[Saved data entries]
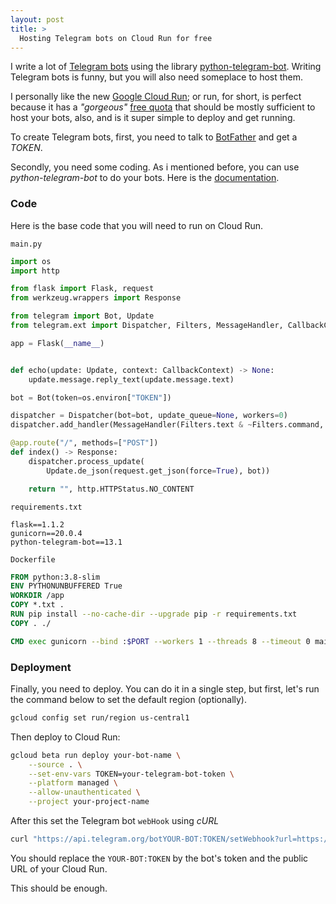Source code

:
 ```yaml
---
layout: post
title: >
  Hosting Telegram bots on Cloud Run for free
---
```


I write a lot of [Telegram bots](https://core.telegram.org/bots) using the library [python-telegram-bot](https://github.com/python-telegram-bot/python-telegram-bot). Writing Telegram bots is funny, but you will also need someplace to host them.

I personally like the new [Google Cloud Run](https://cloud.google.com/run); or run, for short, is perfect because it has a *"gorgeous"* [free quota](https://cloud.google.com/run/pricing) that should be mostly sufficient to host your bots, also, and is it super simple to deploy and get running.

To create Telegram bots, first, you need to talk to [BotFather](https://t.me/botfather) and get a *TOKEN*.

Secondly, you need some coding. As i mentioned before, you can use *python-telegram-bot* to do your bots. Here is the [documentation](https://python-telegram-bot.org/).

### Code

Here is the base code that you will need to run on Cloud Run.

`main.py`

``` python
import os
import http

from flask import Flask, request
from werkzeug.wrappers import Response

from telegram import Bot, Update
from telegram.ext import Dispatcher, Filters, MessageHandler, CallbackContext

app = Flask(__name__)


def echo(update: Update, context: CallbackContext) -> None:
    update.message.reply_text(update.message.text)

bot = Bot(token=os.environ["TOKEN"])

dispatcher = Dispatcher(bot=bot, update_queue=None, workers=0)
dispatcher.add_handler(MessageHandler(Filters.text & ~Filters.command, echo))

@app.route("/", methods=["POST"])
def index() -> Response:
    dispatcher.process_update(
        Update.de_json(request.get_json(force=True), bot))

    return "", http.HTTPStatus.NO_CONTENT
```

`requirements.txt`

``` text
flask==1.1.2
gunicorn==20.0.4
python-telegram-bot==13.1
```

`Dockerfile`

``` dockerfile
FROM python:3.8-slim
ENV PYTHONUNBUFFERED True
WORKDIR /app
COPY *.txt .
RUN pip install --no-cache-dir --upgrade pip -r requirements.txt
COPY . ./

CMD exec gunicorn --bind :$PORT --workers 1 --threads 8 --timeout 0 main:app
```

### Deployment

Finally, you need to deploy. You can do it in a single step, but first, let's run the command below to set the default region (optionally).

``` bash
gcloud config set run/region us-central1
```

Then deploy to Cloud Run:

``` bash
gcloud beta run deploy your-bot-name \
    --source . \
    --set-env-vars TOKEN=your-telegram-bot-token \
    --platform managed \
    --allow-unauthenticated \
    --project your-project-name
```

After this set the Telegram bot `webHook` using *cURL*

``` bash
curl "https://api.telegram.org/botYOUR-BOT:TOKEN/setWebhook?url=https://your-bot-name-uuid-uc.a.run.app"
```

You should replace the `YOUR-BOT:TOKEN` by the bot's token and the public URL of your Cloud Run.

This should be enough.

Problem details => Look through the entries and work out how many lines have the word "gcloud" in them; reply with that number only.

Solution for this task => 2